:: Data in this exercise ::
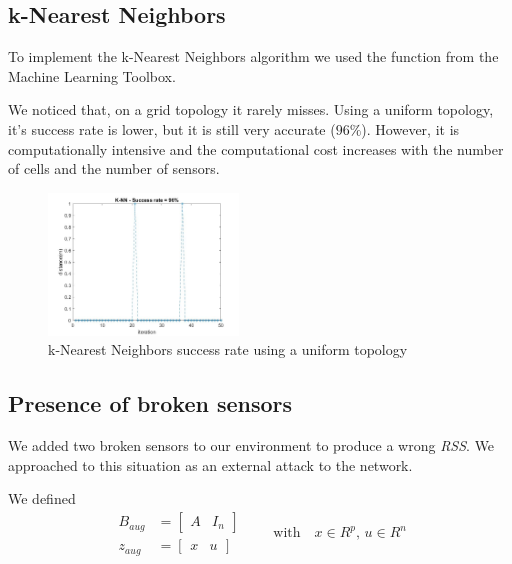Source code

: \subsection{k-Nearest Neighbors}

To implement the k-Nearest Neighbors algorithm we used the function  from the Machine Learning Toolbox. 

We noticed that, on a grid topology it rarely misses. Using a uniform topology, it's success rate is lower, but it is still very accurate ($96\%$). 
However, it is computationally intensive and the computational cost increases with the number of cells and the number of sensors.

\begin{figure}[H]
    \centering
    \includegraphics[width=0.45\textwidth]{img/extension_2_knn.jpg}
    \caption{k-Nearest Neighbors success rate using a uniform topology}
\end{figure}

\addtocounter{subsection}{1}

\subsection{Presence of broken sensors}
We added two broken sensors to our environment to produce a wrong \emph{RSS}. We approached to this situation as an external 
attack to the network.

We defined 
\begin{equation*}
\begin{aligned}
    B_{aug}&=\begin{bmatrix}
        A & I_n
    \end{bmatrix}\\
    z_{aug}&=\begin{bmatrix}
        x & u
    \end{bmatrix}
\end{aligned}
\quad\quad\text{with}\quad
x\in R^p,\, u\in R^n
\end{equation*}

:: Required action ::
Write out the entries word for word. Skip the pictures.

:: Result of the exercise ::
Source code

: \subsection{k-Nearest Neighbors}

To implement the k-Nearest Neighbors algorithm we used the function  from the Machine Learning Toolbox. 

We noticed that, on a grid topology it rarely misses. Using a uniform topology, it's success rate is lower, but it is still very accurate ($96\%$). 
However, it is computationally intensive and the computational cost increases with the number of cells and the number of sensors.

\begin{figure}[H]
    \centering
    \includegraphics[width=0.45\textwidth]{img/extension_2_knn.jpg}
    \caption{k-Nearest Neighbors success rate using a uniform topology}
\end{figure}

\addtocounter{subsection}{1}

\subsection{Presence of broken sensors}
We added two broken sensors to our environment to produce a wrong \emph{RSS}. We approached to this situation as an external 
attack to the network.

We defined 
\begin{equation*}
\begin{aligned}
    B_{aug}&=\begin{bmatrix}
        A & I_n
    \end{bmatrix}\\
    z_{aug}&=\begin{bmatrix}
        x & u
    \end{bmatrix}
\end{aligned}
\quad\quad\text{with}\quad
x\in R^p,\, u\in R^n
\end{equation*}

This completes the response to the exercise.